Lee Mihee, Shen Haipeng, Huang Jianhua Z, Marron J S
Department of Statistics and Operations Research, University of North Carolina at Chapel Hill, Chapel Hill, North Carolina 27599, USA.
Biometrics. 2010 Dec;66(4):1087-95. doi: 10.1111/j.1541-0420.2010.01392.x.

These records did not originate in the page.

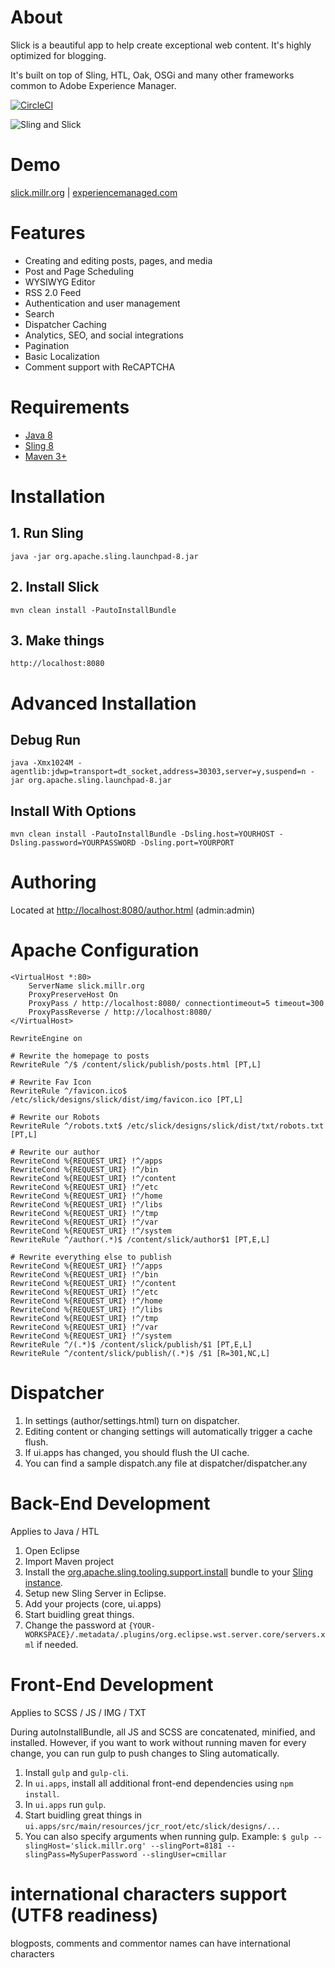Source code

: # About
Slick is a beautiful app to help create exceptional web content. It's highly optimized for blogging.

It's built on top of Sling, HTL, Oak, OSGi and many other frameworks common to Adobe Experience Manager.

[![CircleCI](https://circleci.com/gh/auniverseaway/slick-2/tree/master.svg?style=svg&circle-token=bc0c04395e1bda10b66c1fa370c0425b5ab27784)](https://circleci.com/gh/auniverseaway/slick-2/tree/master)

![Sling and Slick](https://raw.githubusercontent.com/auniverseaway/slick2/master/ui.apps/src/main/resources/jcr_root/etc/slick/designs/slick/dist/img/sling-slick-logo.png)

# Demo
[slick.millr.org](http://slick.millr.org) | [experiencemanaged.com](http://experiencemanaged.com)

# Features
* Creating and editing posts, pages, and media
* Post and Page Scheduling
* WYSIWYG Editor
* RSS 2.0 Feed
* Authentication and user management
* Search
* Dispatcher Caching
* Analytics, SEO, and social integrations
* Pagination
* Basic Localization
* Comment support with ReCAPTCHA

# Requirements
* [Java 8](http://www.oracle.com/technetwork/java/javase/downloads/jdk8-downloads-2133151.html)
* [Sling 8](http://sling.apache.org/downloads.cgi)
* [Maven 3+](http://maven.apache.org/download.cgi)

# Installation
## 1. Run Sling

    java -jar org.apache.sling.launchpad-8.jar

## 2. Install Slick

    mvn clean install -PautoInstallBundle

## 3. Make things

    http://localhost:8080

# Advanced Installation
## Debug Run

    java -Xmx1024M -agentlib:jdwp=transport=dt_socket,address=30303,server=y,suspend=n -jar org.apache.sling.launchpad-8.jar

## Install With Options

    mvn clean install -PautoInstallBundle -Dsling.host=YOURHOST -Dsling.password=YOURPASSWORD -Dsling.port=YOURPORT

# Authoring
Located at [http://localhost:8080/author.html](http://localhost:8080/author.html) (admin:admin)

# Apache Configuration
    <VirtualHost *:80>
        ServerName slick.millr.org
        ProxyPreserveHost On
        ProxyPass / http://localhost:8080/ connectiontimeout=5 timeout=300
        ProxyPassReverse / http://localhost:8080/
    </VirtualHost>

    RewriteEngine on

    # Rewrite the homepage to posts
    RewriteRule ^/$ /content/slick/publish/posts.html [PT,L]
    
    # Rewrite Fav Icon
    RewriteRule ^/favicon.ico$ /etc/slick/designs/slick/dist/img/favicon.ico [PT,L]
    
    # Rewrite our Robots
    RewriteRule ^/robots.txt$ /etc/slick/designs/slick/dist/txt/robots.txt [PT,L]

    # Rewrite our author 
    RewriteCond %{REQUEST_URI} !^/apps
    RewriteCond %{REQUEST_URI} !^/bin
    RewriteCond %{REQUEST_URI} !^/content
    RewriteCond %{REQUEST_URI} !^/etc
    RewriteCond %{REQUEST_URI} !^/home
    RewriteCond %{REQUEST_URI} !^/libs
    RewriteCond %{REQUEST_URI} !^/tmp
    RewriteCond %{REQUEST_URI} !^/var
    RewriteCond %{REQUEST_URI} !^/system
    RewriteRule ^/author(.*)$ /content/slick/author$1 [PT,E,L]

    # Rewrite everything else to publish
    RewriteCond %{REQUEST_URI} !^/apps
    RewriteCond %{REQUEST_URI} !^/bin
    RewriteCond %{REQUEST_URI} !^/content
    RewriteCond %{REQUEST_URI} !^/etc
    RewriteCond %{REQUEST_URI} !^/home
    RewriteCond %{REQUEST_URI} !^/libs
    RewriteCond %{REQUEST_URI} !^/tmp
    RewriteCond %{REQUEST_URI} !^/var
    RewriteCond %{REQUEST_URI} !^/system
    RewriteRule ^/(.*)$ /content/slick/publish/$1 [PT,E,L]
    RewriteRule ^/content/slick/publish/(.*)$ /$1 [R=301,NC,L]

# Dispatcher
1. In settings (author/settings.html) turn on dispatcher.
2. Editing content or changing settings will automatically trigger a cache flush.
3. If ui.apps has changed, you should flush the UI cache.
4. You can find a sample dispatch.any file at dispatcher/dispatcher.any

# Back-End Development
Applies to Java / HTL

1. Open Eclipse
2. Import Maven project
3. Install the [org.apache.sling.tooling.support.install](http://mvnrepository.com/artifact/org.apache.sling/org.apache.sling.tooling.support.install) bundle to your [Sling instance](http://localhost:8080/system/console/bundles).
4. Setup new Sling Server in Eclipse.
5. Add your projects (core, ui.apps)
6. Start buidling great things.
7. Change the password at `{YOUR-WORKSPACE}/.metadata/.plugins/org.eclipse.wst.server.core/servers.xml` if needed.

# Front-End Development
Applies to SCSS / JS / IMG / TXT

During autoInstallBundle, all JS and SCSS are concatenated, minified, and installed. However, if you want to work without running maven for every change, you can run gulp to push changes to Sling automatically.

1. Install `gulp` and `gulp-cli`.
2. In `ui.apps`, install all additional front-end dependencies using `npm install`.
3. In `ui.apps` run `gulp`.
4. Start buidling great things in `ui.apps/src/main/resources/jcr_root/etc/slick/designs/...`
5. You can also specify arguments when running gulp. Example: `$ gulp --slingHost='slick.millr.org' --slingPort=8181 --slingPass=MySuperPassword --slingUser=cmillar`

# international characters support (UTF8 readiness)
blogposts, comments and commentor names can have international characters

Sparse singular value decomposition (SSVD) is proposed as a new exploratory analysis tool for biclustering or identifying interpretable row-column associations within high-dimensional data matrices. SSVD seeks a low-rank, checkerboard structured matrix approximation to data matrices. The desired checkerboard structure is achieved by forcing both the left- and right-singular vectors to be sparse, that is, having many zero entries. By interpreting singular vectors as regression coefficient vectors for certain linear regressions, sparsity-inducing regularization penalties are imposed to the least squares regression to produce sparse singular vectors. An efficient iterative algorithm is proposed for computing the sparse singular vectors, along with some discussion of penalty parameter selection. A lung cancer microarray dataset and a food nutrition dataset are used to illustrate SSVD as a biclustering method. SSVD is also compared with some existing biclustering methods using simulated datasets.
稀疏奇异值分解(SSVD)被提议作为一种新的探索性分析工具,用于双聚类或识别高维数据矩阵中可解释的行-列关联。SSVD寻求对数据矩阵的低秩、棋盘结构矩阵近似。通过强制左奇异向量和右奇异向量都稀疏,即具有许多零元素,来实现所需的棋盘结构。通过将奇异向量解释为某些线性回归的回归系数向量,对最小二乘回归施加诱导稀疏性的正则化惩罚,以产生稀疏奇异向量。提出了一种用于计算稀疏奇异向量的高效迭代算法,并对惩罚参数选择进行了一些讨论。使用肺癌微阵列数据集和食物营养数据集来说明SSVD作为一种双聚类方法。还使用模拟数据集将SSVD与一些现有的双聚类方法进行了比较。